If it's felt like a long wait since the last World Cup, that's because it has been a long wait.
The first ever winter (well, depending on where you're from!) World Cup is almost upon us, with the usual four-year gap between tournaments this time more like four and a half years.
Nevertheless, the excitement is building ahead of next week's big kick-off in Qatar, and to make sure you're informed heading into it, Stats Perform has picked out the key data angles and facts for each group.
This will be a tournament of firsts for host nation Qatar, whose opener against Ecuador will be their World Cup bow.

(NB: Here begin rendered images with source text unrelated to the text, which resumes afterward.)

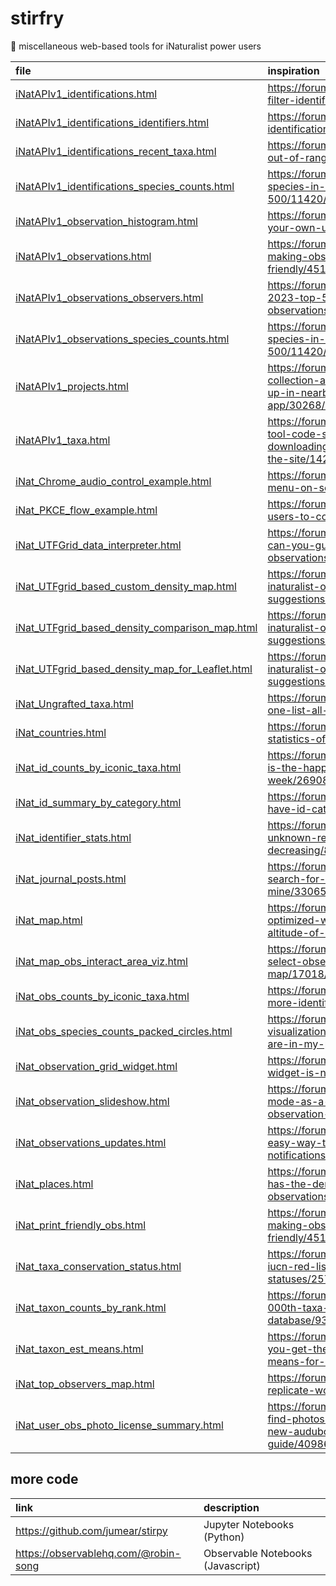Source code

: # stirfry
🥘 miscellaneous web-based tools for iNaturalist power users

|file|inspiration|
|:---|:---|
|[iNatAPIv1_identifications.html](https://jumear.github.io/stirfry/iNatAPIv1_identifications)|https://forum.inaturalist.org/t/search-and-filter-identifications/1304/23|
|[iNatAPIv1_identifications_identifiers.html](https://jumear.github.io/stirfry/iNatAPIv1_identifications_identifiers)|https://forum.inaturalist.org/t/summary-of-identifications-by-users/2167/12|
|[iNatAPIv1_identifications_recent_taxa.html](https://jumear.github.io/stirfry/iNatAPIv1_identifications_recent_taxa)|https://forum.inaturalist.org/t/how-to-find-out-of-range-observations-wiki/4271/2|
|[iNatAPIv1_identifications_species_counts.html](https://jumear.github.io/stirfry/iNatAPIv1_identifications_species_counts)|https://forum.inaturalist.org/t/viewing-species-in-a-project-beyond-the-top-500/11420/10|
|[iNatAPIv1_observation_histogram.html](https://jumear.github.io/stirfry/iNatAPIv1_observation_histogram)|https://forum.inaturalist.org/t/viewing-your-own-user-stats/10328/3|
|[iNatAPIv1_observations.html](https://jumear.github.io/stirfry/iNatAPIv1_observations)|https://forum.inaturalist.org/t/tool-for-making-observations-printer-friendly/4513/18|
|[iNatAPIv1_observations_observers.html](https://jumear.github.io/stirfry/iNatAPIv1_observations_observers)|https://forum.inaturalist.org/t/cutoff-for-2023-top-500-exceeds-6-000-observations/47901/27|
|[iNatAPIv1_observations_species_counts.html](https://jumear.github.io/stirfry/iNatAPIv1_observations_species_counts)|https://forum.inaturalist.org/t/viewing-species-in-a-project-beyond-the-top-500/11420/10|
|[iNatAPIv1_projects.html](https://jumear.github.io/stirfry/iNatAPIv1_projects)|https://forum.inaturalist.org/t/make-collection-and-umbrella-projects-show-up-in-nearby-projects-in-the-app/30268/7|
|[iNatAPIv1_taxa.html](https://jumear.github.io/stirfry/iNatAPIv1_taxa)|https://forum.inaturalist.org/t/is-there-a-tool-code-snippet-that-allows-downloading-of-taxonomy-data-from-the-site/14268/6|
|[iNat_Chrome_audio_control_example.html](https://jumear.github.io/stirfry/iNat_Chrome_audio_control_example)|https://forum.inaturalist.org/t/vestigial-menu-on-sounds-in-chrome/8621/5|
|[iNat_PKCE_flow_example.html](https://jumear.github.io/stirfry/iNat_PKCE_flow_example)|https://forum.inaturalist.org/t/batch-add-users-to-collection-project-filters/8086/4|
|[iNat_UTFGrid_data_interpreter.html](https://jumear.github.io/stirfry/iNat_UTFGrid_data_interpreter)|https://forum.inaturalist.org/t/inatguessr-can-you-guess-the-location-from-the-observations/44518/50|
|[iNat_UTFgrid_based_custom_density_map.html](https://jumear.github.io/stirfry/iNat_UTFgrid_based_custom_density_map)|https://forum.inaturalist.org/t/looking-for-inaturalist-observation-map-visualisation-suggestions/7322/12|
|[iNat_UTFgrid_based_density_comparison_map.html](https://jumear.github.io/stirfry/iNat_UTFgrid_based_density_comparison_map)|https://forum.inaturalist.org/t/looking-for-inaturalist-observation-map-visualisation-suggestions/7322/22|
|[iNat_UTFgrid_based_density_map_for_Leaflet.html](https://jumear.github.io/stirfry/iNat_UTFgrid_based_density_map_for_Leaflet)|https://forum.inaturalist.org/t/looking-for-inaturalist-observation-map-visualisation-suggestions/7322/12|
|[iNat_Ungrafted_taxa.html](https://jumear.github.io/stirfry/iNat_Ungrafted_taxa)|https://forum.inaturalist.org/t/how-does-one-list-all-ungrafted-taxa/6612/20|
|[iNat_countries.html](https://jumear.github.io/stirfry/iNat_countries)|https://forum.inaturalist.org/t/overview-statistics-of-all-countries/13973/4|
|[iNat_id_counts_by_iconic_taxa.html](https://jumear.github.io/stirfry/iNat_id_counts_by_iconic_taxa)|https://forum.inaturalist.org/t/identifriday-is-the-happiest-day-of-the-week/26908/20|
|[iNat_id_summary_by_category.html](https://jumear.github.io/stirfry/iNat_id_summary_by_category)|https://forum.inaturalist.org/t/many-ids-have-id-category-null/19061/4|
|[iNat_identifier_stats.html](https://jumear.github.io/stirfry/iNat_identifier_stats)|https://forum.inaturalist.org/t/amount-of-unknown-records-is-decreasing/8594/515|
|[iNat_journal_posts.html](https://jumear.github.io/stirfry/iNat_journal_posts)|https://forum.inaturalist.org/t/can-i-search-for-a-journal-post-of-mine/33065/13|
|[iNat_map.html](https://jumear.github.io/stirfry/iNat_map)|https://forum.inaturalist.org/t/an-optimized-workflow-to-determine-the-altitude-of-an-observation/17465/6|
|[iNat_map_obs_interact_area_viz.html](https://jumear.github.io/stirfry/iNat_map_obs_interact_area_viz)|https://forum.inaturalist.org/t/difficult-to-select-observations-on-mini-map/17018/22|
|[iNat_obs_counts_by_iconic_taxa.html](https://jumear.github.io/stirfry/iNat_obs_counts_by_iconic_taxa)|https://forum.inaturalist.org/t/recruiting-more-identifiers/2388/294|
|[iNat_obs_species_counts_packed_circles.html](https://jumear.github.io/stirfry/iNat_obs_species_counts_packed_circles)|https://forum.inaturalist.org/t/inaturalist-visualization-what-introduced-species-are-in-my-place/12889/15|
|[iNat_observation_grid_widget.html](https://jumear.github.io/stirfry/iNat_observation_grid_widget)|https://forum.inaturalist.org/t/observations-widget-is-not-working-anymore/7892/10|
|[iNat_observation_slideshow.html](https://jumear.github.io/stirfry/iNat_observation_slideshow)|https://forum.inaturalist.org/t/presentation-mode-as-a-full-screen-slideshow-of-observation-images/8316/4|
|[iNat_observations_updates.html](https://jumear.github.io/stirfry/iNat_observations_updates)|https://forum.inaturalist.org/t/is-there-an-easy-way-to-open-all-notifications/25913/35|
|[iNat_places.html](https://jumear.github.io/stirfry/iNat_places)|https://forum.inaturalist.org/t/what-place-has-the-densest-amount-of-observations/23452/16|
|[iNat_print_friendly_obs.html](https://jumear.github.io/stirfry/iNat_print_friendly_obs)|https://forum.inaturalist.org/t/tool-for-making-observations-printer-friendly/4513/16|
|[iNat_taxa_conservation_status.html](https://jumear.github.io/stirfry/iNat_taxa_conservation_status)|https://forum.inaturalist.org/t/updating-iucn-red-list-conservation-statuses/25712/37|
|[iNat_taxon_counts_by_rank.html](https://jumear.github.io/stirfry/iNat_taxon_counts_by_rank)|https://forum.inaturalist.org/t/1-000-000th-taxa-record-added-to-inat-database/9308/6|
|[iNat_taxon_est_means.html](https://jumear.github.io/stirfry/iNat_taxon_est_means)|https://forum.inaturalist.org/t/how-can-you-get-the-full-list-of-establishment-means-for-a-taxon/15435/22|
|[iNat_top_observers_map.html](https://jumear.github.io/stirfry/iNat_top_observers_map)|https://forum.inaturalist.org/t/how-to-replicate-world-tour-figures/13109/12|
|[iNat_user_obs_photo_license_summary.html](https://jumear.github.io/stirfry/iNat_user_obs_photo_license_summary)|https://forum.inaturalist.org/t/surprised-to-find-photos-i-placed-on-inat-in-the-new-audubon-mushroom-guide/40986/103|

## more code
|link|description|
|:---|:---|
|https://github.com/jumear/stirpy|Jupyter Notebooks (Python)|
|https://observablehq.com/@robin-song|Observable Notebooks (Javascript)|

While a run to the latter stages is probably beyond the reigning Asian Cup holders, they're in a group that should provide a real possibility of reaching the knockouts.
That would be an achievement and it'd see them avoid becoming only the second hosts to be eliminated at the first hurdle after South Africa in 2010.
The Netherlands, back after missing out in 2018, are expected to top the group and will hope to finally end their curse – they've finished as runners-up more times (three) without winning the World Cup than any other nation.
But otherwise, it looks likely to be a shootout for second.
Ecuador will be an intriguing watch after tallying their highest-ever goals tally (27) during an eye-catching qualification campaign despite having comfortably the youngest average starting XI (25 years, 334 days) in the South American section.
And Africa Cup of Nations winners Senegal are only the team to reach the World Cup as African champions in the 21st century – they'll hope to emulate the Nigeria side that got out of their group in 2014.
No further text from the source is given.